LOFTSAILS OXYGEN HD 6.8M TEST REVIEW
The Oxygen has been a great success story for Loftsails since its introduction in 2000 (then dubbed the O2) and is perfectly suited for this test, being branded as their no-cam freerace contender. A new option for 2018 is the inclusion of a blue HD version, such as the one here, or you can opt for the standard orange model, with monofilm used in the window and upper panels. Tube battens are used extensively in both versions, housed inside alternating x-ply batten pockets, allowing them to be more centred in the sail, thereby mitigating any inconsistency in the sail’s profile between tacks. With plenty of sail area up high, and one of the longest boom lengths in the group, the Oxygen has a boxy outline, the second lowest batten crossing over the boom to extend the leech. In doing so, the idea is to help connect the boom to the sail’s structural form, whilst enabling the leech to twist more dynamically. Rigged here on a Team Edition SDM mast, there is plenty of luff curve in the Oxygen once set, with only the crossover batten retaining rotation around the mast.
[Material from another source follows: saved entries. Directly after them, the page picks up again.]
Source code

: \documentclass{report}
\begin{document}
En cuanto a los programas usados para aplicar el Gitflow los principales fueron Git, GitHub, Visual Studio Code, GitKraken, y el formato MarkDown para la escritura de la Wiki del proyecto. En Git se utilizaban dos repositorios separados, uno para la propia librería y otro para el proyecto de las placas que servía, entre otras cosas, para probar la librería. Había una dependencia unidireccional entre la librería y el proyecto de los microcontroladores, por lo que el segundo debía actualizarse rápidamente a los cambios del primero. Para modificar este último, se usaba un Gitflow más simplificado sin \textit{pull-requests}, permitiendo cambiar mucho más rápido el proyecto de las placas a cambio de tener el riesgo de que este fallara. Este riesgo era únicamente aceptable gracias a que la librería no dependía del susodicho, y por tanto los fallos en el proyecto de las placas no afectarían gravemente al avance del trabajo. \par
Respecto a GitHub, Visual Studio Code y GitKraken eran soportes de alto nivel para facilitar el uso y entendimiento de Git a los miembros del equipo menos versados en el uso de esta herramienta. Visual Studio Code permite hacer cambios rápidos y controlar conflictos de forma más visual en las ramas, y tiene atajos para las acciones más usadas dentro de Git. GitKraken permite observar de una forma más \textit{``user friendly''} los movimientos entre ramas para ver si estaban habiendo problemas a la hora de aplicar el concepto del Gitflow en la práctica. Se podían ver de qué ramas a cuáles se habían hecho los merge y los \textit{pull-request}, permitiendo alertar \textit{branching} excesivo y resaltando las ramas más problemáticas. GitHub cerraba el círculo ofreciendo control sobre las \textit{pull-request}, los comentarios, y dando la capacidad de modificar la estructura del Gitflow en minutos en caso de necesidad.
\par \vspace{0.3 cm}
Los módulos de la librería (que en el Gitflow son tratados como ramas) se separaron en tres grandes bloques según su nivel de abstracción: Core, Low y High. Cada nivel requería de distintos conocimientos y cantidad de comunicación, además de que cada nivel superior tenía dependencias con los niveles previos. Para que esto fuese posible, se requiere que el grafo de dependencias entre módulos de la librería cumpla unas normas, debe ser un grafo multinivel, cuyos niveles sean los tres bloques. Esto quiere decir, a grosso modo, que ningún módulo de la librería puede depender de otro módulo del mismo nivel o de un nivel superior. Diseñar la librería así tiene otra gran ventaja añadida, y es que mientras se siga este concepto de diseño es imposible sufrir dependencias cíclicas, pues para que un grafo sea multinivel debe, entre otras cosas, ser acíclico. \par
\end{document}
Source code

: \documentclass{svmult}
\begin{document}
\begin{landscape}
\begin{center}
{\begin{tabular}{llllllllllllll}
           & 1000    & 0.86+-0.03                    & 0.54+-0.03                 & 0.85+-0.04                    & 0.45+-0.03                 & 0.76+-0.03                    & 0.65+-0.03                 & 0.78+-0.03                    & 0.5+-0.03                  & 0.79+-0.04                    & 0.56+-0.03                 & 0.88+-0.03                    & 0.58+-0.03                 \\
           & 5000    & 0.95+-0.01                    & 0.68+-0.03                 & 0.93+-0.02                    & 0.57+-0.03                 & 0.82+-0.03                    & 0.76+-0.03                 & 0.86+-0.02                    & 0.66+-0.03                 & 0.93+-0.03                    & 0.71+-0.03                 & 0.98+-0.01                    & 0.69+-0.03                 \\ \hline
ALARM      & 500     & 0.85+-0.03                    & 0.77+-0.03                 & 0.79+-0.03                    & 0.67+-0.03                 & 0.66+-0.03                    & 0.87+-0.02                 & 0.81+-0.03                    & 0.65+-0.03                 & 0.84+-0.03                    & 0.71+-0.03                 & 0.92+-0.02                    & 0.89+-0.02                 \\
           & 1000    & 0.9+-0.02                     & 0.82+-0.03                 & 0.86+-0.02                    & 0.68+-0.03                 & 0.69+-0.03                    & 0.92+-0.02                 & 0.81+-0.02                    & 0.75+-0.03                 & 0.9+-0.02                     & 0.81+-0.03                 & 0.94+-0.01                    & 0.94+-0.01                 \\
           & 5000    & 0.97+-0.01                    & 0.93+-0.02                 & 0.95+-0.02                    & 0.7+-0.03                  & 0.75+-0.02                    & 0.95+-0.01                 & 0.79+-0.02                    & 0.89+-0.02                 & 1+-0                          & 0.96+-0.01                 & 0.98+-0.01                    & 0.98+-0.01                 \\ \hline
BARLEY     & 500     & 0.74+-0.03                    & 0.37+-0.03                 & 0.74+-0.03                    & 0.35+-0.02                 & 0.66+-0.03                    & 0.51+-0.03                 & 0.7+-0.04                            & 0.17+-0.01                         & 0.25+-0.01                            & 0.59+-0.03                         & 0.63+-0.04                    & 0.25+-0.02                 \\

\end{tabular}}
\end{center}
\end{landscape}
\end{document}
At rest, the profile of the sail is relatively shallow, the shape placed low and far back, whilst remaining neutral above the boom. The leech is loosest in its mid-section, with the option of using two clew eyelets according to the conditions and riding preference. It is a well thought out sail and includes neat little touches, such as a large Dacron head panel for easy rolling and a long Velcro opening on the moulded tack fairing.
“Experience our Oxygen to know what true freeride is about. Deep design pedigree accessible slalom performance … the Oxygen is alive.”
With its relatively flat profile at rest, the Oxygen is neutral and easy in the hands initially, so the bottom end punch that it develops comes as a surprise when you begin to pump it in a gust. This is largely down to a combination of the stretch in the luff sleeve enabling the Oxygen to swell significantly, adopting a much more useful profile, plus the length of the boom (one of the longest here) providing plenty of feedback through the back hand. Settling into a comfortable locked in stance, the centre of effort is low and focussed around the rider, feeling balanced and easy in the hands. The acceleration is tangible as every gust hits, the Oxygen pulling positively and seeming to almost lose its weight as it surges forward, becoming ever lighter to touch. This efficiency can’t help but inspire, encouraging the rider to centre their stance and hunt for the next gust. This lightness and speed means the Oxygen can be thrown into transitions almost recklessly, knowing that it will become neutral mid-turn and be easy to reposition. Its long boom means the rotation is perhaps a little slower than some, yet the power returns smoothly, its low rider-focussed position, serving little cause for concern, even in violent seas. As the wind increases, simply changing down to the lower clew eyelet helps to orientate the boom with more rake and ease the sail into a more compact posture. You can play the downhaul and outhaul more to vary the extent of the power delivered, yet we were impressed with the Oxygen’s range on one setting, giving it a very practical, plug and play nature.
Unique in style and set, the Oxygen combines balanced easy handling with range and real efficiency, making its performance both accessible and far-reaching.